What to do
Set down, word for word, only the lines from the start of the records through the line bearing "However, participants who"; include no pictures.

Saved entries:
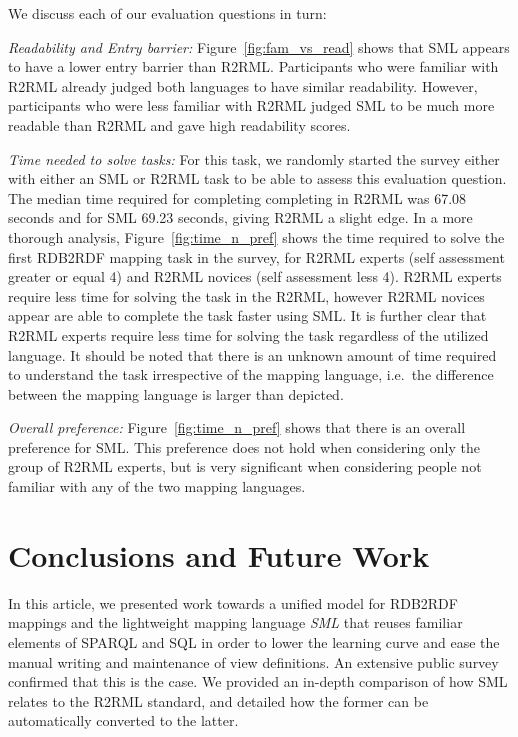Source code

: We discuss each of our evaluation questions in turn:

\emph{Readability and Entry barrier:} Figure~\ref{fig:fam_vs_read} shows that SML appears to have a lower entry barrier than R2RML.
Participants who were familiar with R2RML already judged both languages to have similar readability.
However, participants who were less familiar with R2RML judged SML to be much more readable than R2RML and gave high readability scores.

\emph{Time needed to solve tasks:}
For this task, we randomly started the survey either with either an SML or R2RML task to be able to assess this evaluation question.
The median time required for completing completing in R2RML was 67.08 seconds and for SML 69.23 seconds, giving R2RML a slight edge.
In a more thorough analysis, Figure~\ref{fig:time_n_pref} shows the time required to solve the first RDB2RDF mapping task in the survey, for R2RML experts (self assessment greater or equal 4) and R2RML novices (self assessment less 4).
R2RML experts require less time for solving the task in the R2RML, however R2RML novices appear are able to complete the task faster using SML.
It is further clear that R2RML experts require less time for solving the task regardless of the utilized language.
It should be noted that there is an unknown amount of time required to understand the task irrespective of the mapping language, i.e.~the difference between the mapping language is larger than depicted.


\emph{Overall preference:} Figure~\ref{fig:time_n_pref} shows that there is an overall preference for SML. This preference does not hold when considering only the group of R2RML experts, but is very significant when considering people not familiar with any of the two mapping languages.


\section{Conclusions and Future Work} %
\label{sec:conclusion}
In this article, we presented work towards a unified model for RDB2RDF mappings and the
lightweight mapping language \emph{SML} that reuses familiar elements of SPARQL
and SQL in order to lower the learning curve and ease the manual writing and maintenance of view definitions.
An extensive public survey confirmed that this is the case.
We provided an in-depth comparison of how SML relates to the R2RML standard, and
detailed how the former can be automatically converted to the latter.

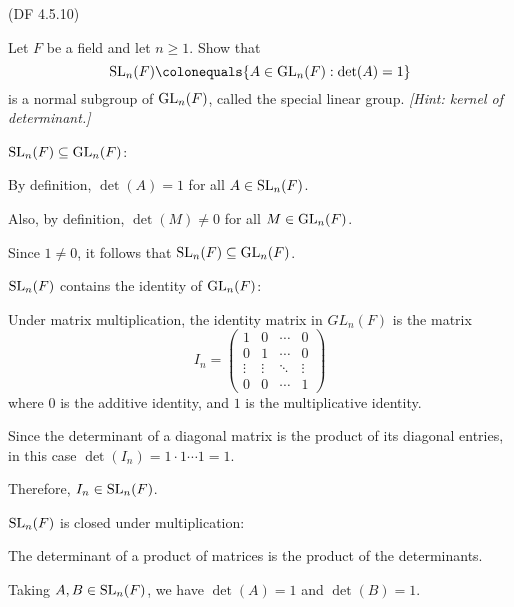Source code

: \begin{problem}{(\textsf{DF 4.5.10})}
  \begin{enumalph}
    \item Let $F$ be a field and let $n \geq 1$.
      Show that \[ \SL_n(F) \colonequals \{A \in \GL_n(F) : \det(A)=1\} \]
      is a normal subgroup of $\mathrm{GL}_n(F)$, called the \textsf{special linear group}.
      \emph{[Hint: kernel of determinant.]}

      \begin{Answer}
        \begin{enumalph}
          \item  $\operatorname{SL}_n(F) \subseteq \mathrm{GL}_n(F)$:
            
            \noindent
            By definition, $\det(A)=1$ for all $A \in \operatorname{SL}_n(F)$.

            \noindent
            Also, by definition, $\det(M) \neq 0$ for all $M \in \mathrm{GL}_n(F)$.

            \noindent
            Since $1 \neq 0$, it follows that  $\operatorname{SL}_n(F) \subseteq \mathrm{GL}_n(F)$.
          \item  $\operatorname{SL}_n(F)$ contains the identity of $\mathrm{GL}_n(F)$:
          
            \noindent
            Under matrix multiplication, the identity matrix
            in $GL_n(F)$ is the matrix
            \[I_n = \begin{pmatrix}
              1 & 0 & \cdots & 0 \\
              0 & 1 & \cdots & 0 \\
              \vdots & \vdots & \ddots & \vdots \\
              0 & 0 & \cdots & 1
            \end{pmatrix}\]
            where $0$ is the additive identity, and $1$ is the multiplicative identity.

            \noindent
            Since the determinant of a diagonal matrix is the product of its diagonal entries,
            in this case $\det(I_n) = 1 \cdot 1 \cdots 1 = 1$.

            \noindent
            Therefore, $I_n \in \operatorname{SL}_n(F)$.
          \item  $\operatorname{SL}_n(F)$ is closed under multiplication:
          
            \noindent
            The determinant of a product of matrices is the product of the determinants.

            \noindent
            Taking $A,B \in \operatorname{SL}_n(F)$, we have $\det(A) = 1$ and $\det(B) = 1$.


\end{enumalph}
\end{Answer}
\end{enumalph}
\end{problem}
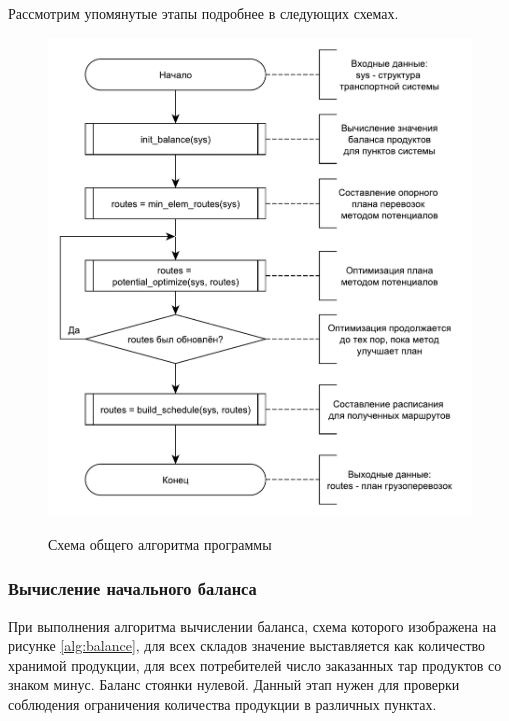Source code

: Рассмотрим упомянутые этапы подробнее в следующих схемах.

\pagebreak
\begin{figure}[h]
	\begin{center}
		{\includegraphics[scale=0.7, angle=0, page=1]{img/main_algorithm.pdf}}
		\caption{Схема общего алгоритма программы}
		\label{alg:main}
	\end{center}
\end{figure}

\subsubsection{Вычисление начального баланса}
При выполнения алгоритма вычислении баланса, схема которого изображена на рисунке \ref{alg:balance}, для всех складов значение выставляется как количество хранимой продукции, для всех потребителей число заказанных тар продуктов со знаком минус. Баланс стоянки нулевой. Данный этап нужен для проверки соблюдения ограничения количества продукции в различных пунктах. 

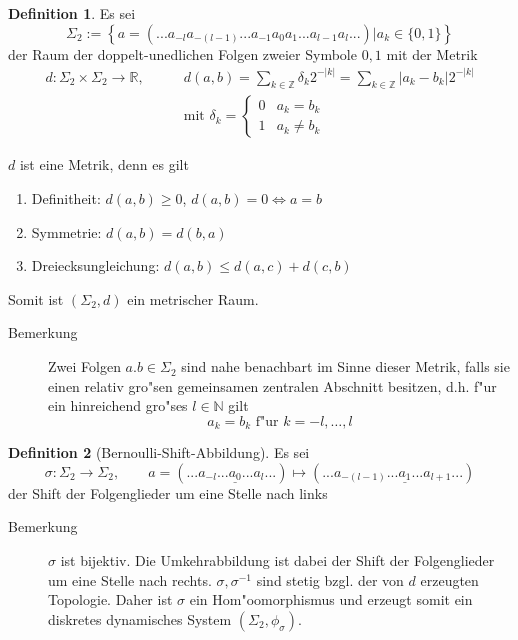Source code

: \documentclass[a4paper, 13pt]{scrreprt}
\theoremstyle{definition} \newtheorem{definition}{Definition}[section]
\begin{document}
\begin{definition}
Es sei 
	\[\Sigma_2 := \left\{a = (...a_{-l}a_{-(l-1)}...a_{-1}a_0a_1...a_{l-1}a_l...) | a_k \in \{0,1\}\right\} \]
	der Raum der doppelt-unedlichen Folgen zweier Symbole \(0,1\) mit der Metrik 
		\begin{align*}d: \Sigma_2\times\Sigma_2 \to \mathbb{R}, \qquad
		&d(a,b)= \sum_{k \in\mathbb{Z}} \delta_k2^{-|k|} = \sum_{k\in \mathbb{Z}} |a_k-b_k|2^{-|k|} \\
		&\text{mit } \delta_k = \begin{cases} 0 & a_k=b_k \\ 1 & a_k\not= b_k \end{cases}
		\end{align*}
\end{definition}
\(d\) ist eine Metrik, denn es gilt
\begin{enumerate}
	\item Definitheit: \(d(a,b) \geq 0\), \(d(a,b) = 0 \Leftrightarrow a=b\)
	\item Symmetrie: \(d(a,b)= d(b,a)\)
	\item Dreiecksungleichung: \(d(a,b) \leq d(a,c) + d(c,b)\)
\end{enumerate}
Somit ist \((\Sigma_2, d)\) ein metrischer Raum.

\begin{description}
	\item[Bemerkung] Zwei Folgen \(a.b \in \Sigma_2\) sind nahe benachbart im Sinne dieser Metrik, falls sie einen relativ gro"sen gemeinsamen zentralen Abschnitt besitzen, d.h. f"ur ein hinreichend gro"ses $l\in\mathbb{N}$ gilt
	$$ a_k = b_k \mbox{ f"ur } k = -l, \ldots, l$$	
\end{description}

\begin{definition}[Bernoulli-Shift-Abbildung]
Es sei 
	\[\sigma:\Sigma_2 \to \Sigma_2, \qquad a=(...a_{-l}...\underline{a_0}...a_l...) \mapsto (...a_{-(l-1)}...\underline{a_1}...a_{l+1}...) \]
der Shift der Folgenglieder um eine Stelle nach links

\end{definition}

\begin{description}
	\item[Bemerkung] \(\sigma\) ist bijektiv. Die Umkehrabbildung ist dabei der Shift der Folgenglieder um eine Stelle nach rechts. \(\sigma,\sigma^{-1}\) sind stetig bzgl. der von \(d\) erzeugten Topologie. Daher ist $\sigma$ ein Hom"oomorphismus und erzeugt somit ein diskretes dynamisches System \((\Sigma_2,\phi_\sigma)\).
\end{description}
\end{document}

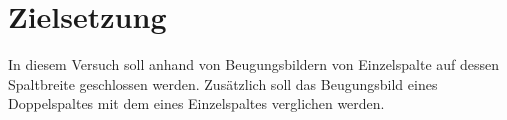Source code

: \section{Zielsetzung}

\label{sec:Zielsetzung}

In diesem Versuch soll anhand von Beugungsbildern von Einzelspalte auf dessen Spaltbreite geschlossen werden. Zusätzlich soll
das Beugungsbild eines Doppelspaltes mit dem eines Einzelspaltes verglichen werden.
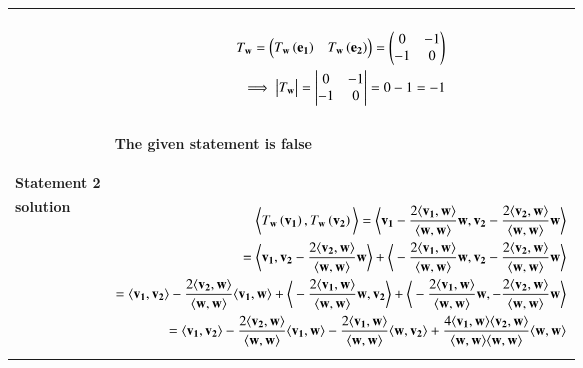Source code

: \documentclass[journal,12pt]{IEEEtran}
\begin{document}
\begin{longtable}{|l|l|}
{\begin{align}
\end{align}}\\
& \parbox{10cm} {\begin{align}
T_\mathbf{w}=\begin{pmatrix}T_\mathbf{w}\left(\mathbf{e_1}\right) &T_\mathbf{w}\left(\mathbf{e_2}\right)\end{pmatrix}=\begin{pmatrix}0 & -1\\-1&0\end{pmatrix}\\
\implies \begin{vmatrix}{T_\mathbf{w}}\end{vmatrix}=\begin{vmatrix}0 & -1\\-1&0\end{vmatrix}=0-1=-1
\end{align}}\\
& \parbox{10cm}{\begin{center}
\textbf{The given statement is false}
\end{center}}\\
\hline 
\textbf{Statement 2} & \\
\hline
\textbf{solution}   & \parbox{13cm} {\begin{align}
\bigg\langle T_\vec{w}\brak{\vec{v_1}},T_\vec{w}\brak{\vec{v_2}}\bigg\rangle=\bigg\langle \vec{v_1}-\frac{2\langle \vec{v_1},\vec{w} \rangle}{\langle \vec{w},\vec{w} \rangle}\vec{w}, \vec{v_2}-\frac{2\langle \vec{v_2},\vec{w} \rangle}{\langle \vec{w},\vec{w} \rangle}\vec{w}\bigg\rangle\\
=\bigg\langle \vec{v_1},\vec{v_2}-\frac{2\langle \vec{v_2},\vec{w} \rangle}{\langle \vec{w},\vec{w} \rangle}\vec{w}\bigg\rangle+\bigg\langle-\frac{2\langle \vec{v_1},\vec{w} \rangle}{\langle \vec{w},\vec{w} \rangle}\vec{w},\vec{v_2}-\frac{2\langle \vec{v_2},\vec{w} \rangle}{\langle \vec{w},\vec{w} \rangle}\vec{w}\bigg\rangle\\
=\langle \vec{v_1},\vec{v_2}\rangle-\frac{2\langle \vec{v_2},\vec{w} \rangle}{\langle \vec{w}, \vec{w}\rangle}\langle\vec{v_1},\vec{w}\rangle+\bigg\langle-\frac{2\langle \vec{v_1},\vec{w} \rangle}{\langle \vec{w},\vec{w} \rangle}\vec{w},\vec{v_2}\bigg\rangle+\bigg\langle-\frac{2\langle \vec{v_1},\vec{w} \rangle}{\langle \vec{w},\vec{w} \rangle}\vec{w},-\frac{2\langle \vec{v_2},\vec{w} \rangle}{\langle \vec{w},\vec{w} \rangle}\vec{w}\bigg\rangle\\
=\langle \vec{v_1},\vec{v_2}\rangle-\frac{2\langle \vec{v_2},\vec{w} \rangle}{\langle \vec{w}, \vec{w}\rangle}\langle\vec{v_1},\vec{w}\rangle-\frac{2\langle \vec{v_1},\vec{w} \rangle}{\langle \vec{w},\vec{w} \rangle}\langle\vec{w},\vec{v_2}\rangle+\frac{4\langle\vec{v_1},\vec{w}\rangle \langle\vec{v_2},\vec{w}\rangle}{\langle \vec{w},\vec{w}\rangle\langle \vec{w},\vec{w}\rangle} {\langle\vec{w},\vec{w}\rangle}\\

\end{align}}
\end{longtable}
\end{document}
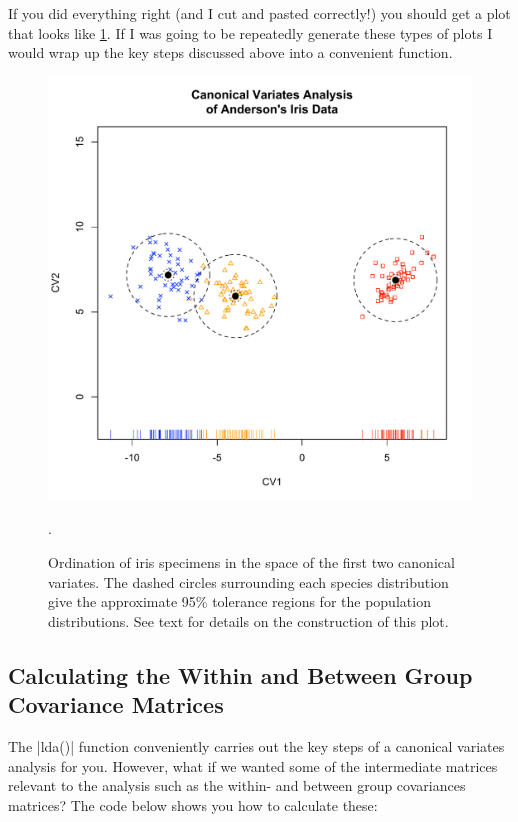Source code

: If you did everything right (and I cut and pasted correctly!) you should get a plot that looks like \cref{fig:cva}.  If I was going to be repeatedly generate these types of plots I would wrap up the key steps discussed above into a convenient function.


\begin{figure}
\begin{center}
\includegraphics[height=0.5\columnwidth]{./figures/hands-on7/iris-cva-fancy}
\end{center}
\caption{Ordination of iris specimens in the space of the first two canonical variates.  The dashed circles surrounding each species distribution give the approximate 95\% tolerance regions for the population distributions. See text for details on the construction of this plot.} \label{fig:cva}.
\end{figure} 

\subsection{Calculating the Within and Between Group Covariance Matrices}

The |lda()| function conveniently carries out the key steps of a canonical variates analysis for you.  However, what if we wanted some of the intermediate matrices relevant to the analysis such as the within- and between group covariances matrices? The code below shows you how to calculate these:



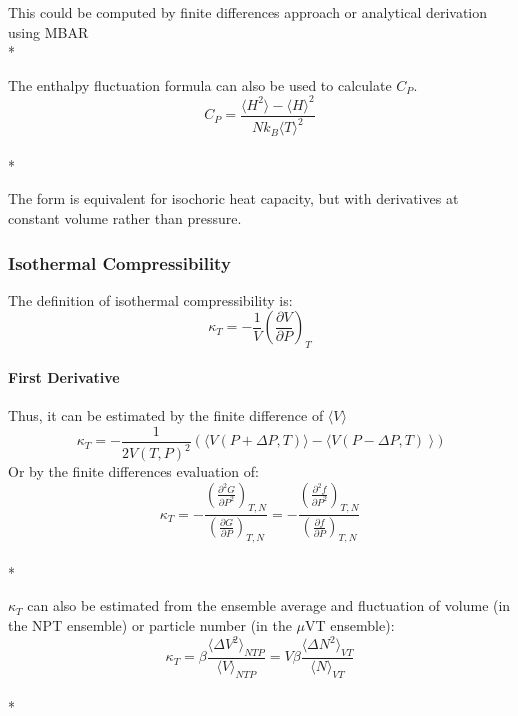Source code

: \documentclass[aps,pre,twocolumn,nofootinbib,superscriptaddress,linenumbers,10pt, draft,tightenlines]{revtex4-1}
\begin{document}
This could be computed by finite differences approach or analytical derivation using MBAR\\*

The enthalpy fluctuation formula can also be used to calculate $C_P$\cite{horn}.
\begin{equation}C_P = \frac{\langle H^2 \rangle - \langle H \rangle^2}{N k_B \langle T \rangle^2}\end{equation}\\*

The form is equivalent for isochoric heat capacity, but with derivatives at constant volume rather than pressure.


\subsubsection{Isothermal Compressibility}
The definition of isothermal compressibility is:
\begin{equation}\kappa_T = -\frac{1}{V} \left(\frac{\partial V}{\partial P}\right)_T \end{equation}
\paragraph{First Derivative}
Thus, it can be estimated by the finite difference of $\langle V \rangle$
\begin{equation}\kappa_T = -\frac{1}{2V(T,P)^2} \left(\langle V(P+\Delta P,T)\rangle - \langle V(P-\Delta P,T)\right\rangle) \end{equation}
Or by the finite differences evaluation of:
\begin{equation}\kappa_T = -\frac{\left(\frac{\partial^2 G}{\partial P^2}\right)_{T, N}}{\left(\frac{\partial G}{\partial P}\right)_{T, N}} = -\frac{\left(\frac{\partial^2 f}{\partial P^2}\right)_{T, N}}{\left(\frac{\partial f}{\partial P}\right)_{T, N}}\end{equation} \\*

$\kappa_T$ can also be estimated from the ensemble average and fluctuation of volume (in the NPT ensemble) or particle number (in the $\mu$VT ensemble)\cite{comp}:
\begin{equation}\kappa_T = \beta \frac{\langle \Delta V^2 \rangle_{NTP}}{\langle V \rangle_{NTP}} = V \beta \frac{\langle \Delta N^2 \rangle_{VT}}{\langle N \rangle_{VT}}\end{equation}\\*
\end{document}
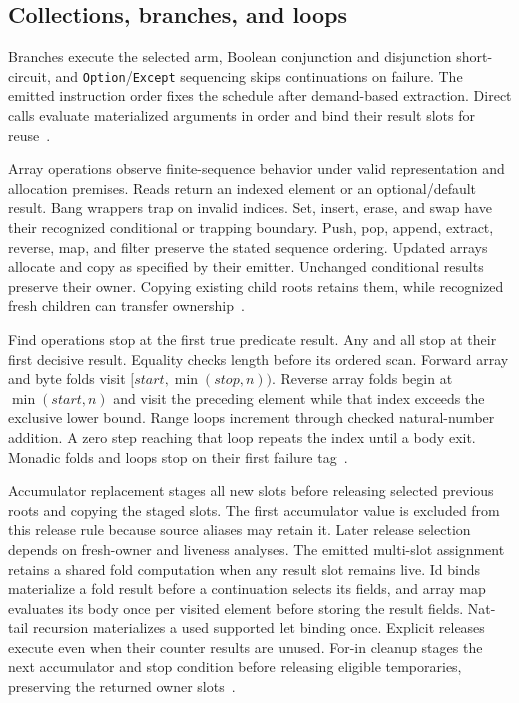 \documentclass[11pt]{article}
\newcommand{\code}[1]{\texttt{#1}}
\begin{document}
\subsection{Collections, branches, and loops}

Branches execute the selected arm, Boolean conjunction and disjunction short-circuit, and \code{Option}/\code{Except} sequencing skips continuations on failure.  The emitted instruction order fixes the schedule after demand-based extraction.  Direct calls evaluate materialized arguments in order and bind their result slots for reuse~\cite{extract,binary}.

Array operations observe finite-sequence behavior under valid representation and allocation premises.  Reads return an indexed element or an optional/default result.  Bang wrappers trap on invalid indices.  Set, insert, erase, and swap have their recognized conditional or trapping boundary.  Push, pop, append, extract, reverse, map, and filter preserve the stated sequence ordering.  Updated arrays allocate and copy as specified by their emitter.  Unchanged conditional results preserve their owner.  Copying existing child roots retains them, while recognized fresh children can transfer ownership~\cite{values,binary}.

Find operations stop at the first true predicate result.  Any and all stop at their first decisive result.  Equality checks length before its ordered scan.  Forward array and byte folds visit $[\mathit{start},\min(\mathit{stop},n))$.  Reverse array folds begin at $\min(\mathit{start},n)$ and visit the preceding element while that index exceeds the exclusive lower bound.  Range loops increment through checked natural-number addition.  A zero step reaching that loop repeats the index until a body exit.  Monadic folds and loops stop on their first failure tag~\cite{binary}.

Accumulator replacement stages all new slots before releasing selected previous roots and copying the staged slots.  The first accumulator value is excluded from this release rule because source aliases may retain it.  Later release selection depends on fresh-owner and liveness analyses.  The emitted multi-slot assignment retains a shared fold computation when any result slot remains live.  Id binds materialize a fold result before a continuation selects its fields, and array map evaluates its body once per visited element before storing the result fields.  Nat-tail recursion materializes a used supported let binding once.  Explicit releases execute even when their counter results are unused.  For-in cleanup stages the next accumulator and stop condition before releasing eligible temporaries, preserving the returned owner slots~\cite{extract,storage,values,binary}.
\end{document}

Completed task
Source code

: We discuss each of our evaluation questions in turn:

\emph{Readability and Entry barrier:} Figure~\ref{fig:fam_vs_read} shows that SML appears to have a lower entry barrier than R2RML.
Participants who were familiar with R2RML already judged both languages to have similar readability.
However, participants who were less familiar with R2RML judged SML to be much more readable than R2RML and gave high readability scores.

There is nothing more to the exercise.